→ **Listed entries**
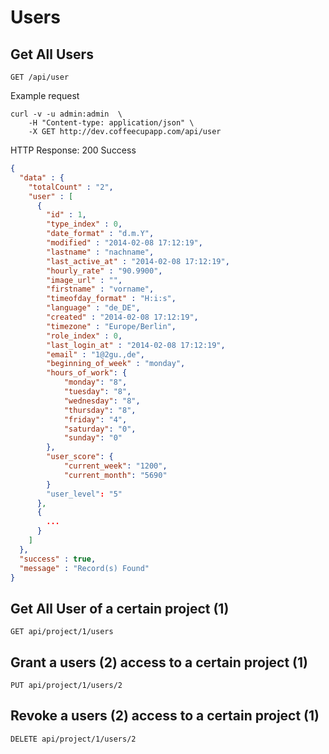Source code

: # Users

## Get All Users

`GET /api/user`

Example request

```shell
curl -v -u admin:admin  \
    -H "Content-type: application/json" \
	-X GET http://dev.coffeecupapp.com/api/user
```

HTTP Response: 200 Success

```json
{
  "data" : {
    "totalCount" : "2",
    "user" : [
      {
        "id" : 1,
        "type_index" : 0,
        "date_format" : "d.m.Y",
        "modified" : "2014-02-08 17:12:19",
        "lastname" : "nachname",
        "last_active_at" : "2014-02-08 17:12:19",
        "hourly_rate" : "90.9900",
        "image_url" : "",
        "firstname" : "vorname",
        "timeofday_format" : "H:i:s",
        "language" : "de_DE",
        "created" : "2014-02-08 17:12:19",
        "timezone" : "Europe/Berlin",
        "role_index" : 0,
        "last_login_at" : "2014-02-08 17:12:19",
        "email" : "1@2gu.,de",
        "beginning_of_week" : "monday",
        "hours_of_work": {
        	"monday": "8",
        	"tuesday": "8",
        	"wednesday": "8",
        	"thursday": "8",
        	"friday": "4",
        	"saturday": "0",
        	"sunday": "0"
        },
        "user_score": {
        	"current_week": "1200",
        	"current_month": "5690"
        }
        "user_level": "5"
      },
      {
        ...
      }
    ]
  },
  "success" : true,
  "message" : "Record(s) Found"
}
```

## Get All User of a certain project (1)

`GET api/project/1/users`

## Grant a users (2) access to a certain project (1)

`PUT api/project/1/users/2`

## Revoke a users (2) access to a certain project (1)

`DELETE api/project/1/users/2`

→ **Task item**
Search the listing for "project" and copy each line holding it.

→ **Your response**
## Get All User of a certain project (1)
`GET api/project/1/users`
## Grant a users (2) access to a certain project (1)
`PUT api/project/1/users/2`
## Revoke a users (2) access to a certain project (1)
`DELETE api/project/1/users/2`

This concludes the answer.